— How to complete this task —
Determine the number of lines in the data that contain "simple". Answer with that number only.

— Material provided —
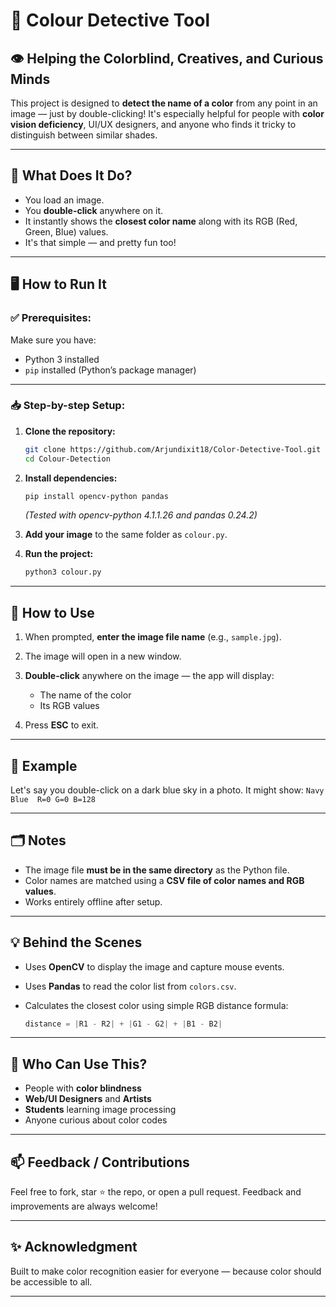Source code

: # 🎨 Colour Detective Tool

## 👁️ Helping the Colorblind, Creatives, and Curious Minds

This project is designed to **detect the name of a color** from any point in an image — just by double-clicking! It's especially helpful for people with **color vision deficiency**, UI/UX designers, and anyone who finds it tricky to distinguish between similar shades.

---

## 🧠 What Does It Do?

* You load an image.
* You **double-click** anywhere on it.
* It instantly shows the **closest color name** along with its RGB (Red, Green, Blue) values.
* It's that simple — and pretty fun too!

---

## 🖥️ How to Run It

### ✅ Prerequisites:

Make sure you have:

* Python 3 installed
* `pip` installed (Python’s package manager)

---

### 📥 Step-by-step Setup:

1. **Clone the repository:**

   ```bash
   git clone https://github.com/Arjundixit18/Color-Detective-Tool.git
   cd Colour-Detection
   ```

2. **Install dependencies:**

   ```bash
   pip install opencv-python pandas
   ```

   *(Tested with opencv-python 4.1.1.26 and pandas 0.24.2)*

3. **Add your image** to the same folder as `colour.py`.

4. **Run the project:**

   ```bash
   python3 colour.py
   ```

---

## 📸 How to Use

1. When prompted, **enter the image file name** (e.g., `sample.jpg`).
2. The image will open in a new window.
3. **Double-click** anywhere on the image — the app will display:

   * The name of the color
   * Its RGB values
4. Press **ESC** to exit.

---

## 📝 Example

Let's say you double-click on a dark blue sky in a photo.
It might show:
`Navy Blue  R=0 G=0 B=128`

---

## 🗂️ Notes

* The image file **must be in the same directory** as the Python file.
* Color names are matched using a **CSV file of color names and RGB values**.
* Works entirely offline after setup.

---

## 💡 Behind the Scenes

* Uses **OpenCV** to display the image and capture mouse events.
* Uses **Pandas** to read the color list from `colors.csv`.
* Calculates the closest color using simple RGB distance formula:

  ```python
  distance = |R1 - R2| + |G1 - G2| + |B1 - B2|
  ```

---

## 🙌 Who Can Use This?

* People with **color blindness**
* **Web/UI Designers** and **Artists**
* **Students** learning image processing
* Anyone curious about color codes

---

## 📫 Feedback / Contributions

Feel free to fork, star ⭐ the repo, or open a pull request.
Feedback and improvements are always welcome!

---

## ✨ Acknowledgment

Built to make color recognition easier for everyone — because color should be accessible to all.

---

— Response for this exercise —
2